Selain itu, kata Agus, putusan MK yang akan segera berlaku juga sudah ada putusannya, serupa dengan putusan no. 90/PUU-XI/2023 tanggal 16 September 2023 memberikan karpet merah bagi Gibran Recboming Raka, putra sulung Jokowi, untuk mencalonkan diri sebagai Wakil Presiden pada Pilpres 2024.
Ia kemudian merujuk pada amanat Pasal 24C ayat (2) UUD 1945, di mana tugas dan wewenang Mahkamah Konstitusi adalah memberikan keadilan pada tingkat pertama dan terakhir dalam putusan akhir atas kritik undang-undang terhadap UUD. .
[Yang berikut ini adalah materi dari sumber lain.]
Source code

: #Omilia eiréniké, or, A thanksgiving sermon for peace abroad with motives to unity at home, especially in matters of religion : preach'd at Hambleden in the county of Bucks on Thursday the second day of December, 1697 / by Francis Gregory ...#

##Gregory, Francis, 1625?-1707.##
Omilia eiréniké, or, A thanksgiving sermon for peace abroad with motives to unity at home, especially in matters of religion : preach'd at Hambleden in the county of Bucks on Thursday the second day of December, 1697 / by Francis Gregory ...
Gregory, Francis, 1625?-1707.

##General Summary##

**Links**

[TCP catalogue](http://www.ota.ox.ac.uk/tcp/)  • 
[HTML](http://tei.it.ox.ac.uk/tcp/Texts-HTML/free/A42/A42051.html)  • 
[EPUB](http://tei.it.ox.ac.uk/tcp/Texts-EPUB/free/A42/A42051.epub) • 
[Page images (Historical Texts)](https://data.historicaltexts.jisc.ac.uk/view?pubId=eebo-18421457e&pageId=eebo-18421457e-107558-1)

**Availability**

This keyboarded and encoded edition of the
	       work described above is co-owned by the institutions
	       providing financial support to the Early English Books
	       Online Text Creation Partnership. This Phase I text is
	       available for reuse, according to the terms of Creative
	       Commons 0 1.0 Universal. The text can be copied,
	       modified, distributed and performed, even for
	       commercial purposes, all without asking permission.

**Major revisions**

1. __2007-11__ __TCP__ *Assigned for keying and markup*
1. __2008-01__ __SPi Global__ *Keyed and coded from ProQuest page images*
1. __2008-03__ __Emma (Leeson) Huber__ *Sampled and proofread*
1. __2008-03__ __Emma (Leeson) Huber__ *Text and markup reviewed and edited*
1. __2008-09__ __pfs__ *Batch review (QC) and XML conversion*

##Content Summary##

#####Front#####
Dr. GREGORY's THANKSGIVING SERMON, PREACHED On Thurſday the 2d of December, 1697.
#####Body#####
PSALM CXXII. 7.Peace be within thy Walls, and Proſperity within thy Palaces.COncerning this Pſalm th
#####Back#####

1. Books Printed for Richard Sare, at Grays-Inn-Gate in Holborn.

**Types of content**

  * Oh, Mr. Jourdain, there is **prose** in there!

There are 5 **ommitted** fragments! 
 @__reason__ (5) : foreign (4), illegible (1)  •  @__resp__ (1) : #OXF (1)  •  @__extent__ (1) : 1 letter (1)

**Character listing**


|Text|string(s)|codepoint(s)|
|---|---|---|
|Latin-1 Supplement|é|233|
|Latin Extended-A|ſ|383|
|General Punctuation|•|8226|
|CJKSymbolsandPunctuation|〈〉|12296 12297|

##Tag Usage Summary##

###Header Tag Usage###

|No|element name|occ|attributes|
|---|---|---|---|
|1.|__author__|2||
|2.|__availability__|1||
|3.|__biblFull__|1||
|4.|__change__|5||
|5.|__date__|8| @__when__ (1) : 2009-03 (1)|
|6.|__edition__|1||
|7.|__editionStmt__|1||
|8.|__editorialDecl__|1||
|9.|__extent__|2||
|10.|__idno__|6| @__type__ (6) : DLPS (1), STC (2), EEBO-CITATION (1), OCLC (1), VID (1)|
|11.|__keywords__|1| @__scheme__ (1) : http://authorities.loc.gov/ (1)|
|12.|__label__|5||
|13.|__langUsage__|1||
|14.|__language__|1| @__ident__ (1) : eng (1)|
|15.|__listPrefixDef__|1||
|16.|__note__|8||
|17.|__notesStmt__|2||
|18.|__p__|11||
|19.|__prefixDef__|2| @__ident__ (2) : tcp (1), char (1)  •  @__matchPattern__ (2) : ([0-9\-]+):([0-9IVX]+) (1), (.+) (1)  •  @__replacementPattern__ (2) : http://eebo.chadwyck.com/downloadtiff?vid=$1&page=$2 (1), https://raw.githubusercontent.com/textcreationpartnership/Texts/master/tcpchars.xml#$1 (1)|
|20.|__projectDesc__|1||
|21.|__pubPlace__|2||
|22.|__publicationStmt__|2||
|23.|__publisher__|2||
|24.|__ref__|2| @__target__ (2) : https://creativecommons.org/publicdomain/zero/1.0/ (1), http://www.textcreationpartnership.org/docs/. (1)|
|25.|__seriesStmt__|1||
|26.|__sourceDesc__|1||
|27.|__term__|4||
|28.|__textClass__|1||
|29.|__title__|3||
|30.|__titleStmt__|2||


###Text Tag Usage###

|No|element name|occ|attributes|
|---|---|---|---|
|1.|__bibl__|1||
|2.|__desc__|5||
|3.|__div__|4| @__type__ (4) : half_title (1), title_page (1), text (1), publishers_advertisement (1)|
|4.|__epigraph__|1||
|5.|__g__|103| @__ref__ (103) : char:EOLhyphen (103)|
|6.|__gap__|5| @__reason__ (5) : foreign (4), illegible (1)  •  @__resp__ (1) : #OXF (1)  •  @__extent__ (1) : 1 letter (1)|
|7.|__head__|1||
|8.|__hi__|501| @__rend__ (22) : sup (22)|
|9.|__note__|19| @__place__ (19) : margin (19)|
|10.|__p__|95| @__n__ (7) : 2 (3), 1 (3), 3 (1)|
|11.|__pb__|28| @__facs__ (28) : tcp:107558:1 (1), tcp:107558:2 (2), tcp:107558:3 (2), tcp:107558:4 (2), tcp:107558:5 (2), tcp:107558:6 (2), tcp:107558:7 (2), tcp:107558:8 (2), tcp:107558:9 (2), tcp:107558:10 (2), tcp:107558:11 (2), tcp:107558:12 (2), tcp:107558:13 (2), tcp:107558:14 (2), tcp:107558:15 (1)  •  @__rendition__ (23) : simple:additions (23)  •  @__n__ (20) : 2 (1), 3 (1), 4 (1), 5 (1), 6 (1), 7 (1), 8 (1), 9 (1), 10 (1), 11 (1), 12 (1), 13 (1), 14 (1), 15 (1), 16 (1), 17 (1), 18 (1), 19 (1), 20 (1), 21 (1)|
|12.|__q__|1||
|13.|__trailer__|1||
Agus juga menyebutkan bahwa di dalam undang-undang terdapat asas “lex posterior derogat legi priori”, yaitu asas penafsiran hukum yang menyatakan bahwa undang-undang yang terbaru (lex posterior) menang atas undang-undang yang lama (lex priori). Prinsip ini hendaknya dijadikan acuan Baleg DPR, usulnya.
Maka, Agus menegaskan, yang seharusnya dimuat dalam Baleg DPR adalah Putusan MK No. 70 Tahun 2024 yang dibacakan Majelis Hakim MK pada 20 Agustus 2024 dan mengungguli putusan MA Nomor 29 Mei 2024, bukan sebaliknya.
Agus mengajak pemilih untuk menolak upaya curang yang dilakukan DPRD dengan tidak memilih calon yang diajukan oligarki pada Pilkada 2024. “Padahal, lebih baik memilih kotak kosong seperti pada Pilkada Makassar 2018 yang mana pemilu kotak kosong malah menang,” ucapnya.